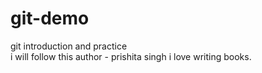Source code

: # git-demo
git introduction and  practice
<br>
i will follow this 
author - prishita singh
i love writing books. 
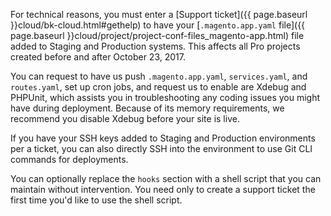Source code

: <div markdown="1">

For technical reasons, you must enter a [Support ticket]({{ page.baseurl }}cloud/bk-cloud.html#gethelp) to have your [`.magento.app.yaml` file]({{ page.baseurl }}cloud/project/project-conf-files_magento-app.html) file added to Staging and Production systems. This affects all Pro projects created before and after October 23, 2017.

You can request to have us push `.magento.app.yaml`, `services.yaml`, and `routes.yaml`, set up cron jobs, and request us to enable are Xdebug and PHPUnit, which assists you in troubleshooting any coding issues you might have during deployment. Because of its memory requirements, we recommend you disable Xdebug before your site is live.

If you have your SSH keys added to Staging and Production environments per a ticket, you can also directly SSH into the environment to use Git CLI commands for deployments.

<div class="bs-callout bs-callout-info" id="info">
  <p>You can optionally replace the <code>hooks</code> section with a shell script that you can maintain without intervention. You need only to create a support ticket the first time you'd like to use the shell script.</p>
</div>
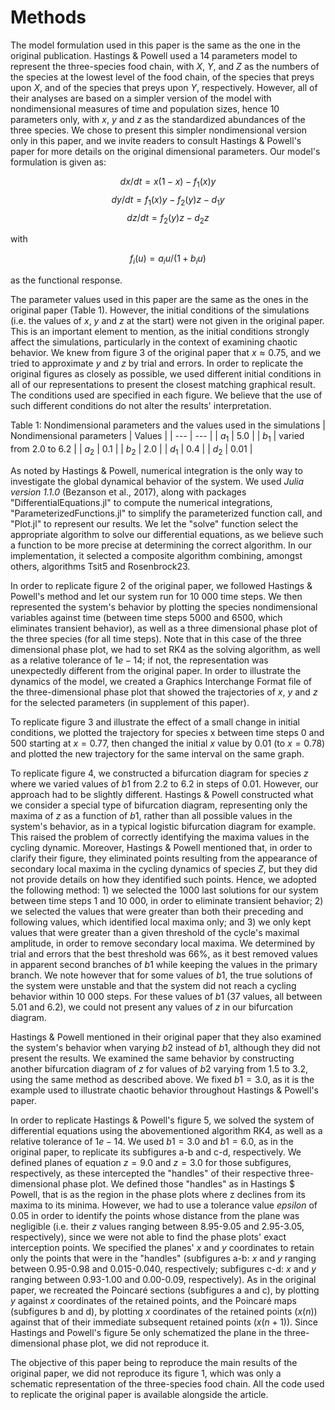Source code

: # Methods

The model formulation used in this paper is the same as the one in the original publication. Hastings & Powell used a 14 parameters model to represent the three-species food chain, with $X$, $Y$, and $Z$ as the numbers of the species at the lowest level of the food chain, of the species that preys upon $X$, and of the species that preys upon $Y$, respectively. However, all of their analyses are based on a simpler version of the model with nondimensional measures of time and population sizes, hence 10 parameters only, with $x$, $y$ and $z$ as the standardized abundances of the three species. We chose to present this simpler nondimensional version only in this paper, and we invite readers to consult Hastings & Powell's paper for more details on the original dimensional parameters. Our model's formulation is given as:

$$ dx/dt = x(1 - x) - f_1(x)y $$
$$ dy/dt = f_1(x)y - f_2(y)z - d_1y $$
$$ dz/dt = f_2(y)z - d_2z $$

with

$$ f_i(u) = a_iu/(1 + b_iu) $$

as the functional response.

The parameter values used in this paper are the same as the ones in the original paper (Table 1). However, the initial conditions of the simulations (i.e. the values of $x$, $y$ and $z$ at the start) were not given in the original paper. This is an important element to mention, as the initial conditions strongly affect the simulations, particularly in the context of examining chaotic behavior. We knew from figure 3 of the original paper that $x \approx 0.75$, and we tried to approximate $y$ and $z$ by trial and errors. In order to replicate the original figures as closely as possible, we used different initial conditions in all of our representations to present the closest matching graphical result. The conditions used are specified in each figure. We believe that the use of such different conditions do not alter the results' interpretation.

Table 1: Nondimensional parameters and the values used in the simulations
| Nondimensional parameters | Values |
| --- | --- |
| $a_1$ | 5.0 |
| $b_1$ | varied from 2.0 to 6.2 |
| $a_2$ | 0.1 |
| $b_2$ | 2.0 |
| $d_1$ | 0.4 |
| $d_2$ | 0.01 |

As noted by Hastings & Powell, numerical integration is the only way to investigate the global dynamical behavior of the system. We used *Julia version 1.1.0*  (Bezanson et al., 2017), along with packages "DifferentialEquations.jl" to compute the numerical integrations, "ParameterizedFunctions.jl" to simplify the parameterized function call, and "Plot.jl" to represent our results. We let the "solve" function select the appropriate algorithm to solve our differential equations, as we believe such a function to be more precise at determining the correct algorithm. In our implementation, it selected a composite algorithm combining, amongst others, algorithms Tsit5 and Rosenbrock23.

In order to replicate figure 2 of the original paper, we followed Hastings & Powell's method and let our system run for 10 000 time steps. We then represented the system's behavior by plotting the species nondimensional variables against time (between time steps 5000 and 6500, which eliminates transient behavior), as well as a three dimensional phase plot of the three species (for all time steps). Note that in this case of the three dimensional phase plot, we had to set RK4 as the solving algorithm, as well as a relative tolerance of $1e-14$; if not, the representation was unexpectedly different from the original paper. In order to illustrate the dynamics of the model, we created a Graphics Interchange Format file of the three-dimensional phase plot that showed the trajectories of $x$, $y$ and $z$ for the selected parameters (in supplement of this paper).

To replicate figure 3 and illustrate the effect of a small change in initial conditions, we plotted the trajectory for species x between time steps 0 and 500 starting at $x = 0.77$, then changed the initial $x$ value by 0.01 (to $x=0.78$) and plotted the new trajectory for the same interval on the same graph.

To replicate figure 4, we constructed a bifurcation diagram for species $z$ where we varied values of $b1$ from 2.2 to 6.2 in steps of 0.01. However, our approach had to be slightly different. Hastings & Powell constructed what we consider a special type of bifurcation diagram, representing only the maxima of $z$ as a function of $b1$, rather than all possible values in the system's behavior, as in a typical logistic bifurcation diagram for example. This raised the problem of correctly identifying the maxima values in the cycling dynamic. Moreover, Hastings & Powell mentioned that, in order to clarify their figure, they eliminated points resulting from the appearance of secondary local maxima in the cycling dynamics of species $Z$, but they did not provide details on how they identified such points. Hence, we adopted the following method: 1) we selected the 1000 last solutions for our system between time steps 1 and 10 000, in order to eliminate transient behavior; 2) we selected the values that were greater than both their preceding and following values, which identified local maxima only; and 3) we only kept values that were greater than a given threshold of the cycle's maximal amplitude, in order to remove secondary local maxima. We determined by trial and errors that the best threshold was 66%, as it best removed values in apparent second branches of $b1$ while keeping the values in the primary branch. We note however that for some values of $b1$, the true solutions of the system were unstable and that the system did not reach a cycling behavior within 10 000 steps. For these values of $b1$ (37 values, all between 5.01 and 6.2), we could not present any values of $z$ in our bifurcation diagram.

Hastings & Powell mentioned in their original paper that they also examined the system's behavior when varying $b2$ instead of $b1$, although they did not present the results. We examined the same behavior by constructing another bifurcation diagram of $z$ for values of $b2$ varying from 1.5 to 3.2, using the same method as described above. We fixed $b1 = 3.0$, as it is the example used to illustrate chaotic behavior throughout Hastings & Powell's paper.

In order to replicate Hastings & Powell's figure 5, we solved the system of differential equations using the abovementioned algorithm RK4, as well as a relative tolerance of $1e-14$. We used $b1 = 3.0$ and $b1 = 6.0$, as in the original paper, to replicate its subfigures a-b and c-d, respectively. We defined planes of equation $z = 9.0$ and $z = 3.0$ for those subfigures, respectively, as these intercepted the "handles" of their respective three-dimensional phase plot. We defined those "handles" as in Hastings $ Powell, that is as the region in the phase plots where z declines from its maxima to its minima. However, we had to use a tolerance value $epsilon$ of 0.05 in order to identify the points whose distance from the plane was negligible (i.e. their $z$ values ranging between 8.95-9.05 and 2.95-3.05, respectively), since we were not able to find the phase plots' exact interception points. We specified the planes' $x$ and $y$ coordinates to retain only the points that were in the "handles" (subfigures a-b: $x$ and $y$ ranging between 0.95-0.98 and 0.015-0.040, respectively; subfigures c-d: $x$ and $y$ ranging between 0.93-1.00 and 0.00-0.09, respectively). As in the original paper, we recreated the Poincaré sections (subfigures a and c), by plotting $y$ against $x$ coordinates of the retained points, and the Poincaré maps (subfigures b and d), by plotting $x$ coordinates of the retained points ($x(n)$) against that of their immediate subsequent retained points ($x(n+1)$). Since Hastings and Powell's figure 5e only schematized the plane in the three-dimensional phase plot, we did not reproduce it.

The objective of this paper being to reproduce the main results of the original paper, we did not reproduce its figure 1, which was only a schematic representation of the three-species food chain. All the code used to replicate the original paper is available alongside the article.
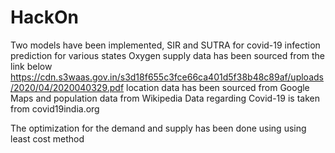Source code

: # HackOn
Two models have been implemented, SIR and SUTRA for covid-19 infection prediction for various states
Oxygen supply data has been sourced from the link below
https://cdn.s3waas.gov.in/s3d18f655c3fce66ca401d5f38b48c89af/uploads/2020/04/2020040329.pdf
location data has been sourced from Google Maps and population data from Wikipedia
Data regarding Covid-19 is taken from covid19india.org

The optimization for the demand and supply has been done using using least cost method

________

Pictures aside, reproduce all of the material above without alteration.

EXERCISE ANSWER:
Source code

: # git-demo
git introduction and  practice
<br>
i will follow this 
author - prishita singh
i love writing books. 
Source code

: <div markdown="1">

For technical reasons, you must enter a [Support ticket]({{ page.baseurl }}cloud/bk-cloud.html#gethelp) to have your [`.magento.app.yaml` file]({{ page.baseurl }}cloud/project/project-conf-files_magento-app.html) file added to Staging and Production systems. This affects all Pro projects created before and after October 23, 2017.

You can request to have us push `.magento.app.yaml`, `services.yaml`, and `routes.yaml`, set up cron jobs, and request us to enable are Xdebug and PHPUnit, which assists you in troubleshooting any coding issues you might have during deployment. Because of its memory requirements, we recommend you disable Xdebug before your site is live.

If you have your SSH keys added to Staging and Production environments per a ticket, you can also directly SSH into the environment to use Git CLI commands for deployments.

<div class="bs-callout bs-callout-info" id="info">
  <p>You can optionally replace the <code>hooks</code> section with a shell script that you can maintain without intervention. You need only to create a support ticket the first time you'd like to use the shell script.</p>
</div>
Source code

: # Methods

The model formulation used in this paper is the same as the one in the original publication. Hastings & Powell used a 14 parameters model to represent the three-species food chain, with $X$, $Y$, and $Z$ as the numbers of the species at the lowest level of the food chain, of the species that preys upon $X$, and of the species that preys upon $Y$, respectively. However, all of their analyses are based on a simpler version of the model with nondimensional measures of time and population sizes, hence 10 parameters only, with $x$, $y$ and $z$ as the standardized abundances of the three species. We chose to present this simpler nondimensional version only in this paper, and we invite readers to consult Hastings & Powell's paper for more details on the original dimensional parameters. Our model's formulation is given as:

$$ dx/dt = x(1 - x) - f_1(x)y $$
$$ dy/dt = f_1(x)y - f_2(y)z - d_1y $$
$$ dz/dt = f_2(y)z - d_2z $$

with

$$ f_i(u) = a_iu/(1 + b_iu) $$

as the functional response.

The parameter values used in this paper are the same as the ones in the original paper (Table 1). However, the initial conditions of the simulations (i.e. the values of $x$, $y$ and $z$ at the start) were not given in the original paper. This is an important element to mention, as the initial conditions strongly affect the simulations, particularly in the context of examining chaotic behavior. We knew from figure 3 of the original paper that $x \approx 0.75$, and we tried to approximate $y$ and $z$ by trial and errors. In order to replicate the original figures as closely as possible, we used different initial conditions in all of our representations to present the closest matching graphical result. The conditions used are specified in each figure. We believe that the use of such different conditions do not alter the results' interpretation.

Table 1: Nondimensional parameters and the values used in the simulations
| Nondimensional parameters | Values |
| --- | --- |
| $a_1$ | 5.0 |
| $b_1$ | varied from 2.0 to 6.2 |
| $a_2$ | 0.1 |
| $b_2$ | 2.0 |
| $d_1$ | 0.4 |
| $d_2$ | 0.01 |

As noted by Hastings & Powell, numerical integration is the only way to investigate the global dynamical behavior of the system. We used *Julia version 1.1.0*  (Bezanson et al., 2017), along with packages "DifferentialEquations.jl" to compute the numerical integrations, "ParameterizedFunctions.jl" to simplify the parameterized function call, and "Plot.jl" to represent our results. We let the "solve" function select the appropriate algorithm to solve our differential equations, as we believe such a function to be more precise at determining the correct algorithm. In our implementation, it selected a composite algorithm combining, amongst others, algorithms Tsit5 and Rosenbrock23.

In order to replicate figure 2 of the original paper, we followed Hastings & Powell's method and let our system run for 10 000 time steps. We then represented the system's behavior by plotting the species nondimensional variables against time (between time steps 5000 and 6500, which eliminates transient behavior), as well as a three dimensional phase plot of the three species (for all time steps). Note that in this case of the three dimensional phase plot, we had to set RK4 as the solving algorithm, as well as a relative tolerance of $1e-14$; if not, the representation was unexpectedly different from the original paper. In order to illustrate the dynamics of the model, we created a Graphics Interchange Format file of the three-dimensional phase plot that showed the trajectories of $x$, $y$ and $z$ for the selected parameters (in supplement of this paper).

To replicate figure 3 and illustrate the effect of a small change in initial conditions, we plotted the trajectory for species x between time steps 0 and 500 starting at $x = 0.77$, then changed the initial $x$ value by 0.01 (to $x=0.78$) and plotted the new trajectory for the same interval on the same graph.

To replicate figure 4, we constructed a bifurcation diagram for species $z$ where we varied values of $b1$ from 2.2 to 6.2 in steps of 0.01. However, our approach had to be slightly different. Hastings & Powell constructed what we consider a special type of bifurcation diagram, representing only the maxima of $z$ as a function of $b1$, rather than all possible values in the system's behavior, as in a typical logistic bifurcation diagram for example. This raised the problem of correctly identifying the maxima values in the cycling dynamic. Moreover, Hastings & Powell mentioned that, in order to clarify their figure, they eliminated points resulting from the appearance of secondary local maxima in the cycling dynamics of species $Z$, but they did not provide details on how they identified such points. Hence, we adopted the following method: 1) we selected the 1000 last solutions for our system between time steps 1 and 10 000, in order to eliminate transient behavior; 2) we selected the values that were greater than both their preceding and following values, which identified local maxima only; and 3) we only kept values that were greater than a given threshold of the cycle's maximal amplitude, in order to remove secondary local maxima. We determined by trial and errors that the best threshold was 66%, as it best removed values in apparent second branches of $b1$ while keeping the values in the primary branch. We note however that for some values of $b1$, the true solutions of the system were unstable and that the system did not reach a cycling behavior within 10 000 steps. For these values of $b1$ (37 values, all between 5.01 and 6.2), we could not present any values of $z$ in our bifurcation diagram.

Hastings & Powell mentioned in their original paper that they also examined the system's behavior when varying $b2$ instead of $b1$, although they did not present the results. We examined the same behavior by constructing another bifurcation diagram of $z$ for values of $b2$ varying from 1.5 to 3.2, using the same method as described above. We fixed $b1 = 3.0$, as it is the example used to illustrate chaotic behavior throughout Hastings & Powell's paper.

In order to replicate Hastings & Powell's figure 5, we solved the system of differential equations using the abovementioned algorithm RK4, as well as a relative tolerance of $1e-14$. We used $b1 = 3.0$ and $b1 = 6.0$, as in the original paper, to replicate its subfigures a-b and c-d, respectively. We defined planes of equation $z = 9.0$ and $z = 3.0$ for those subfigures, respectively, as these intercepted the "handles" of their respective three-dimensional phase plot. We defined those "handles" as in Hastings $ Powell, that is as the region in the phase plots where z declines from its maxima to its minima. However, we had to use a tolerance value $epsilon$ of 0.05 in order to identify the points whose distance from the plane was negligible (i.e. their $z$ values ranging between 8.95-9.05 and 2.95-3.05, respectively), since we were not able to find the phase plots' exact interception points. We specified the planes' $x$ and $y$ coordinates to retain only the points that were in the "handles" (subfigures a-b: $x$ and $y$ ranging between 0.95-0.98 and 0.015-0.040, respectively; subfigures c-d: $x$ and $y$ ranging between 0.93-1.00 and 0.00-0.09, respectively). As in the original paper, we recreated the Poincaré sections (subfigures a and c), by plotting $y$ against $x$ coordinates of the retained points, and the Poincaré maps (subfigures b and d), by plotting $x$ coordinates of the retained points ($x(n)$) against that of their immediate subsequent retained points ($x(n+1)$). Since Hastings and Powell's figure 5e only schematized the plane in the three-dimensional phase plot, we did not reproduce it.

The objective of this paper being to reproduce the main results of the original paper, we did not reproduce its figure 1, which was only a schematic representation of the three-species food chain. All the code used to replicate the original paper is available alongside the article.
Source code

: # HackOn
Two models have been implemented, SIR and SUTRA for covid-19 infection prediction for various states
Oxygen supply data has been sourced from the link below
https://cdn.s3waas.gov.in/s3d18f655c3fce66ca401d5f38b48c89af/uploads/2020/04/2020040329.pdf
location data has been sourced from Google Maps and population data from Wikipedia
Data regarding Covid-19 is taken from covid19india.org

The optimization for the demand and supply has been done using using least cost method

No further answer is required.